→ **Exercise description**
Would you retype, word for word, the line with "Source code" and each line after it to the end of the entries below, leaving the pictures out?

→ **Supplied records**

▶

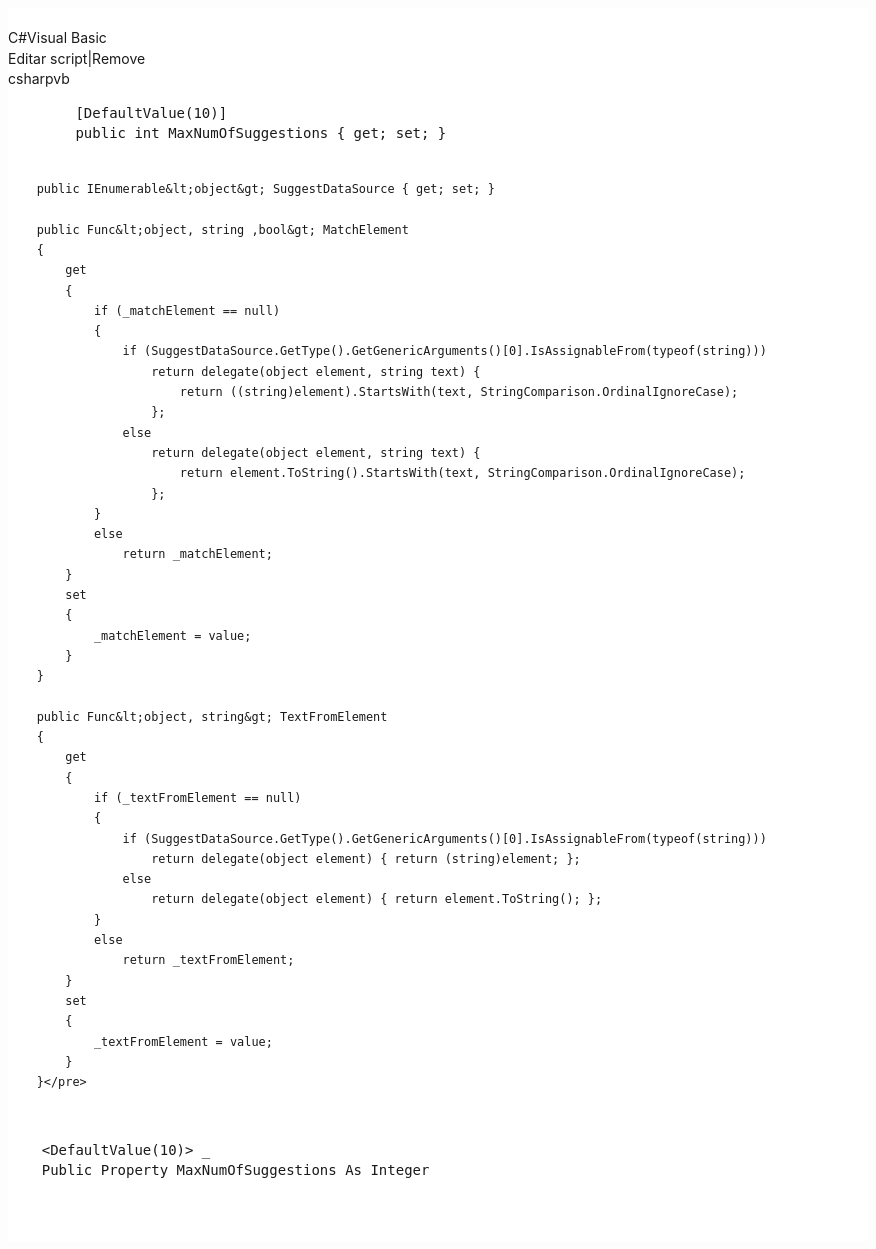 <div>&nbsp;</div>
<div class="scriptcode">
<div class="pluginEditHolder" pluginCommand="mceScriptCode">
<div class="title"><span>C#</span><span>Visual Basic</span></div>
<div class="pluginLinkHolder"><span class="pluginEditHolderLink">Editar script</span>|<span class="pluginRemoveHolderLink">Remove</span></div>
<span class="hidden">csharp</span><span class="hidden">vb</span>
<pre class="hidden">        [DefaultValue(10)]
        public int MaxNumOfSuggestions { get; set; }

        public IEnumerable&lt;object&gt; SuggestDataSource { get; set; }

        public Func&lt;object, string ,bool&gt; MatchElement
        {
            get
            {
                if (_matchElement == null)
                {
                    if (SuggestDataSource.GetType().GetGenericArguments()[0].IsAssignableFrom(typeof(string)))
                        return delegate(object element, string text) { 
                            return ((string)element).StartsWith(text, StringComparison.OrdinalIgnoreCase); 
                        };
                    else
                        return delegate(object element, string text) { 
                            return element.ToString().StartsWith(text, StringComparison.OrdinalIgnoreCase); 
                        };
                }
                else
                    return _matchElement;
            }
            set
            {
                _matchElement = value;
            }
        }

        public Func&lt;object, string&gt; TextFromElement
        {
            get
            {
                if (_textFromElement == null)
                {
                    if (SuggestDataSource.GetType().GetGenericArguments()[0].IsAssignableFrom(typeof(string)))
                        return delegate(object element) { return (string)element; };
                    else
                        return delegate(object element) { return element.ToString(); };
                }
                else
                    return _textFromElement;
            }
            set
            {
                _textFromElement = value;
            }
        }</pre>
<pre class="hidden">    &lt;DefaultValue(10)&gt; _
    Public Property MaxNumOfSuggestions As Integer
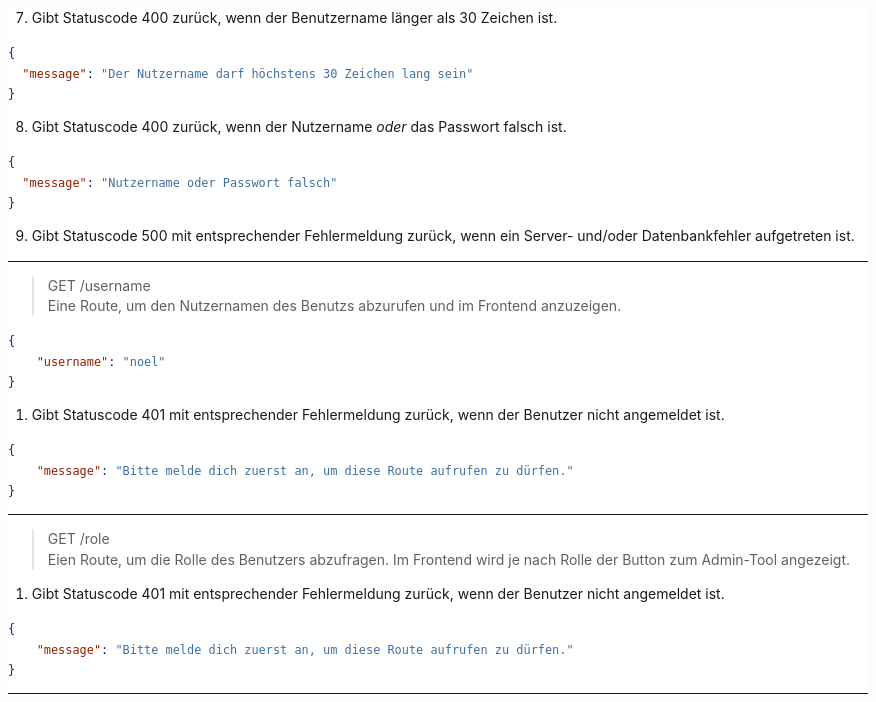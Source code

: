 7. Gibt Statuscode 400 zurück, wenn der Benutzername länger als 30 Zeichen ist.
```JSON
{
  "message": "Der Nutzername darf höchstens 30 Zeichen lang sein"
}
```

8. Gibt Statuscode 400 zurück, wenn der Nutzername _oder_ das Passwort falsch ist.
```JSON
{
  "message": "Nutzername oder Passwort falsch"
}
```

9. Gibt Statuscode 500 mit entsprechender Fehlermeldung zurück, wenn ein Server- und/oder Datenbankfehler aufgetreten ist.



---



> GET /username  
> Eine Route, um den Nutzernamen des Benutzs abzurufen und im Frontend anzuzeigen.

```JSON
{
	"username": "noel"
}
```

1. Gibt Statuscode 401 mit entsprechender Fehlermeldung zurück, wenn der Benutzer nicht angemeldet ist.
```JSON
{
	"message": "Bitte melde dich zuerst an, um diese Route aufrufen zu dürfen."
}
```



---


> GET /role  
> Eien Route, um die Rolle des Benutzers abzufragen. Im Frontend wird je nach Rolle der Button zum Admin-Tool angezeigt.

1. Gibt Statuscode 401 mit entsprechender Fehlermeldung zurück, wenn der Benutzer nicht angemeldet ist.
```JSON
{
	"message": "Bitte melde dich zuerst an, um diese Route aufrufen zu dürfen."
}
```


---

◀

→ **Exercise result**
Source code

: 7. Gibt Statuscode 400 zurück, wenn der Benutzername länger als 30 Zeichen ist.
```JSON
{
  "message": "Der Nutzername darf höchstens 30 Zeichen lang sein"
}
```

8. Gibt Statuscode 400 zurück, wenn der Nutzername _oder_ das Passwort falsch ist.
```JSON
{
  "message": "Nutzername oder Passwort falsch"
}
```

9. Gibt Statuscode 500 mit entsprechender Fehlermeldung zurück, wenn ein Server- und/oder Datenbankfehler aufgetreten ist.



---



> GET /username  
> Eine Route, um den Nutzernamen des Benutzs abzurufen und im Frontend anzuzeigen.

```JSON
{
	"username": "noel"
}
```

1. Gibt Statuscode 401 mit entsprechender Fehlermeldung zurück, wenn der Benutzer nicht angemeldet ist.
```JSON
{
	"message": "Bitte melde dich zuerst an, um diese Route aufrufen zu dürfen."
}
```



---


> GET /role  
> Eien Route, um die Rolle des Benutzers abzufragen. Im Frontend wird je nach Rolle der Button zum Admin-Tool angezeigt.

1. Gibt Statuscode 401 mit entsprechender Fehlermeldung zurück, wenn der Benutzer nicht angemeldet ist.
```JSON
{
	"message": "Bitte melde dich zuerst an, um diese Route aufrufen zu dürfen."
}
```


---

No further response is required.